Dataset entries
·····
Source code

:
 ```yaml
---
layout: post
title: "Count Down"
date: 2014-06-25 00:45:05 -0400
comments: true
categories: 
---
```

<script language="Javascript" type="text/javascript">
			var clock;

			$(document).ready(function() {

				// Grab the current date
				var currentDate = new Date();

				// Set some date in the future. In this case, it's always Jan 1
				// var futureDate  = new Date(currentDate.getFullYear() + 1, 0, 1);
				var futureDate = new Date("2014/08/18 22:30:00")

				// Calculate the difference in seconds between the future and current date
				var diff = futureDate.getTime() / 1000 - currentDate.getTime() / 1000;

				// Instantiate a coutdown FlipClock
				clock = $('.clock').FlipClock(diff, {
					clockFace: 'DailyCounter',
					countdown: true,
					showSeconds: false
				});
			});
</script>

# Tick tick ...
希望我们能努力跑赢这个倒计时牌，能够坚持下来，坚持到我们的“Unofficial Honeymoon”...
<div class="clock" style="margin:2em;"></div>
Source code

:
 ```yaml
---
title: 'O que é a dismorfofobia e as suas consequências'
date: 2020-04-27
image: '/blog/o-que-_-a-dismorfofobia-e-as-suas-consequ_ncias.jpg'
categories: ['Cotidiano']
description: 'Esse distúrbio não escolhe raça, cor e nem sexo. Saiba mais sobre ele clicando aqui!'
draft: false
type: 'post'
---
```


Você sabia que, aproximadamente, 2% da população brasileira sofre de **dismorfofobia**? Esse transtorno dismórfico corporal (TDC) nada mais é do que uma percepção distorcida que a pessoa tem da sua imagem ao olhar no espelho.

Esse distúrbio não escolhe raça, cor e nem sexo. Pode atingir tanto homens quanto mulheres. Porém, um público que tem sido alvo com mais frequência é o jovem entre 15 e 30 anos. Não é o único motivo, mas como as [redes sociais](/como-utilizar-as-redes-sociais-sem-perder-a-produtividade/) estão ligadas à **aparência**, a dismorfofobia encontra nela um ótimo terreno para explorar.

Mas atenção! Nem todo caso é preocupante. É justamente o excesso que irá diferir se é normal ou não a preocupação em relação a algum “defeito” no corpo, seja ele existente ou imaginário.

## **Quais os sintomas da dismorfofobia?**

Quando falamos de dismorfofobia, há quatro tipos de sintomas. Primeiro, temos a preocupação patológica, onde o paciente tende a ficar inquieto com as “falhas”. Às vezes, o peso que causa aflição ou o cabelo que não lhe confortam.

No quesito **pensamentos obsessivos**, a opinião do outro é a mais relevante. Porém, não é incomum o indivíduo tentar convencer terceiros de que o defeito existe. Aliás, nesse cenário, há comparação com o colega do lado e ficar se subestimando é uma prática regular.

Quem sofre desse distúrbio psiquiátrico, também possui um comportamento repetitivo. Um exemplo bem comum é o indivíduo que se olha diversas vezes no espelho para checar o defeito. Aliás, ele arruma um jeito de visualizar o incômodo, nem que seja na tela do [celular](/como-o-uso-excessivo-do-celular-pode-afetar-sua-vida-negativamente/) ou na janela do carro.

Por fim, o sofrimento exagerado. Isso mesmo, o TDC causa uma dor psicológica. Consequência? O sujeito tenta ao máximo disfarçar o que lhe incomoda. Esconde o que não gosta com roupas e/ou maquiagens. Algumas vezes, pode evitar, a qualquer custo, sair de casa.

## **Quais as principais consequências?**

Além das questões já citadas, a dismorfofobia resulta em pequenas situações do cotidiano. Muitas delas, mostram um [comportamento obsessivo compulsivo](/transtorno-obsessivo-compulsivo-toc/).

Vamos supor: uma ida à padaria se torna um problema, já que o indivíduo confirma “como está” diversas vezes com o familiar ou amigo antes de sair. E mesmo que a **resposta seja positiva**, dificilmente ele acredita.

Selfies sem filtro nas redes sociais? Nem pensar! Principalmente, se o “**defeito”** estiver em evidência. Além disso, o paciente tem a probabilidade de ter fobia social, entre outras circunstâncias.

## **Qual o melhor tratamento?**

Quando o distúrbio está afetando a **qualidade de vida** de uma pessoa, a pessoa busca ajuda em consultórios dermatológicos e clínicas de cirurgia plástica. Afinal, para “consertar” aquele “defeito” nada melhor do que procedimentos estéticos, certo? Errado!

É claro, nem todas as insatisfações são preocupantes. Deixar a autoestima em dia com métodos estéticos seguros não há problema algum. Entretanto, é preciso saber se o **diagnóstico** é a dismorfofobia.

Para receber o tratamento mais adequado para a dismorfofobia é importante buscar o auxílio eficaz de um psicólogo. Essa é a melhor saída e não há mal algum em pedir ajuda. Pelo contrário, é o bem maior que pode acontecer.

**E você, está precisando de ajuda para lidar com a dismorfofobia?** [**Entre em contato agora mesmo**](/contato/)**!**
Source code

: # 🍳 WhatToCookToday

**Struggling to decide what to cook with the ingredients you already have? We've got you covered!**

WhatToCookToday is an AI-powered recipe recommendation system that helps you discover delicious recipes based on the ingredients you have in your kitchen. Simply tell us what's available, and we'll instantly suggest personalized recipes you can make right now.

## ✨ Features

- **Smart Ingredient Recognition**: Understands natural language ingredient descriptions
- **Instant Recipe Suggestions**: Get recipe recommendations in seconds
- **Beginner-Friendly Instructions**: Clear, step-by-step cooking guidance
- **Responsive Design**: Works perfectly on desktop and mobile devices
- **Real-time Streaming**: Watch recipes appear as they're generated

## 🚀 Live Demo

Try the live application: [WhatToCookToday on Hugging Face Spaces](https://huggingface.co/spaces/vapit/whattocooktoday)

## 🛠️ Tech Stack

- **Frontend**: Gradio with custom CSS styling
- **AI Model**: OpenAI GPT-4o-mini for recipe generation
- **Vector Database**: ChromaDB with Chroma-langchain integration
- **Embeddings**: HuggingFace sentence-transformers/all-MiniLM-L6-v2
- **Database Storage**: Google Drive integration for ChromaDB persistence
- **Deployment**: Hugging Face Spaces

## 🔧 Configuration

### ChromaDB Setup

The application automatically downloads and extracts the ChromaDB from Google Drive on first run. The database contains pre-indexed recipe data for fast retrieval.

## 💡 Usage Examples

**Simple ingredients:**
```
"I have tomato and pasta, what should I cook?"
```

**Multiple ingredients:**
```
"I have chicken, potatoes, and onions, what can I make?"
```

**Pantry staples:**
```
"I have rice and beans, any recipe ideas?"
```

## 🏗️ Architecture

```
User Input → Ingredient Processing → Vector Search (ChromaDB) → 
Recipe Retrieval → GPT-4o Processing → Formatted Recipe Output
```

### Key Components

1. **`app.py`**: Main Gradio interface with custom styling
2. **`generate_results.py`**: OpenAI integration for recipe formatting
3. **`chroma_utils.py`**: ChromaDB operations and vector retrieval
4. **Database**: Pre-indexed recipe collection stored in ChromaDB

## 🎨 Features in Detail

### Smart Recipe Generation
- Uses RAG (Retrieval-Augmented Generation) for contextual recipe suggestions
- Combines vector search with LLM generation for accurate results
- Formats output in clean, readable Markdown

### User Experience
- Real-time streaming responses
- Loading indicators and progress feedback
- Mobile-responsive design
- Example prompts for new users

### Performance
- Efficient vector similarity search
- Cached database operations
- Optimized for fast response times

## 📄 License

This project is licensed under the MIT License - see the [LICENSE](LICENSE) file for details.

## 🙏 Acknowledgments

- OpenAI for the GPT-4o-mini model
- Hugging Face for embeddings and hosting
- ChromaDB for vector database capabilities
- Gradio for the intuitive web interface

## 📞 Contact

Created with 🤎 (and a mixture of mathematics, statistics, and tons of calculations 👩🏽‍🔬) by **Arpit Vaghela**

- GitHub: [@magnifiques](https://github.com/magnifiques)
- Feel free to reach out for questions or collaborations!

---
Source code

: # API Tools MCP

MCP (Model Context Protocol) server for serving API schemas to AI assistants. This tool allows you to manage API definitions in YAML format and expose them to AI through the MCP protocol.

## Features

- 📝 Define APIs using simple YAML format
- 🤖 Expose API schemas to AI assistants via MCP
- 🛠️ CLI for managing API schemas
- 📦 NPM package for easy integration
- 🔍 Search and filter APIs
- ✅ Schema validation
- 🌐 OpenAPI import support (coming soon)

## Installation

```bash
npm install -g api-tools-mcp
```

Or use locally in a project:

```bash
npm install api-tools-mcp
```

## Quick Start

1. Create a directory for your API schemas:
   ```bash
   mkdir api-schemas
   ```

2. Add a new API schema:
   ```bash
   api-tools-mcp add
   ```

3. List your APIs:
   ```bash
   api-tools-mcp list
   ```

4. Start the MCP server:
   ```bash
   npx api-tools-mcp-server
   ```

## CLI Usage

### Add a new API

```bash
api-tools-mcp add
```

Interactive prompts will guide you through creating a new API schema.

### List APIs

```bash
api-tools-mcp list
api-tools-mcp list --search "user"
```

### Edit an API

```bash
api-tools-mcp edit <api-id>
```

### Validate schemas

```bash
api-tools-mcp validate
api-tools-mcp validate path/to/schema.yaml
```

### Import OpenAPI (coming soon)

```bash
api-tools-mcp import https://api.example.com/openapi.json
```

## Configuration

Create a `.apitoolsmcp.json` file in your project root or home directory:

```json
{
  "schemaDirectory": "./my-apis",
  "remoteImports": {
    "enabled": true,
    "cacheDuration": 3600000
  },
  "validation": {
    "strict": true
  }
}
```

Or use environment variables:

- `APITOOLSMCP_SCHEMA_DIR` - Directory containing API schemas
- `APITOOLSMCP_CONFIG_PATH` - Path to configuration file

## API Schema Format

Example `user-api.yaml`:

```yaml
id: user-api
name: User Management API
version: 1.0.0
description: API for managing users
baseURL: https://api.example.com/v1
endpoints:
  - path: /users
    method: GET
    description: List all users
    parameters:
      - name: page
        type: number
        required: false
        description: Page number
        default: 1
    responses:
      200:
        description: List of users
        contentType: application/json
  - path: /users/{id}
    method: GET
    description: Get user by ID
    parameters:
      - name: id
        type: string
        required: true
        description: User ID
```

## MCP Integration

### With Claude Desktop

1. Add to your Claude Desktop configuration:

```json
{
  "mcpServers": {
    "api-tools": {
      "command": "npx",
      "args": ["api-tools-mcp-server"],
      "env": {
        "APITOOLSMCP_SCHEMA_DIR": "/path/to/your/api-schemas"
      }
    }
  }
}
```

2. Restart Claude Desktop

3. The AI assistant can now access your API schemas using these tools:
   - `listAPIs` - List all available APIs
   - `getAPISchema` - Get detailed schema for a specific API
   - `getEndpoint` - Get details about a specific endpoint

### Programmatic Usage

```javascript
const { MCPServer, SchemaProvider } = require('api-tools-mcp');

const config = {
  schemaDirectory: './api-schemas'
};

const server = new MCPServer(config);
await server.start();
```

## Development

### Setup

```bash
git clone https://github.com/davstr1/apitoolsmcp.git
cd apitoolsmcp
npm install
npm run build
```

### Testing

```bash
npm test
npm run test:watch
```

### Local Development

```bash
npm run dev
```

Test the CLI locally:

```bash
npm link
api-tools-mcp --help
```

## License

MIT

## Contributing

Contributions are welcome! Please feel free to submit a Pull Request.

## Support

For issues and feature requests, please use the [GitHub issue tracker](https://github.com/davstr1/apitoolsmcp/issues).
·····
■ **How to complete this task**: Given the word "have", show every line of the records that contains it.

■ **Output for this task**:
**Struggling to decide what to cook with the ingredients you already have? We've got you covered!**
WhatToCookToday is an AI-powered recipe recommendation system that helps you discover delicious recipes based on the ingredients you have in your kitchen. Simply tell us what's available, and we'll instantly suggest personalized recipes you can make right now.
"I have tomato and pasta, what should I cook?"
"I have chicken, potatoes, and onions, what can I make?"
"I have rice and beans, any recipe ideas?"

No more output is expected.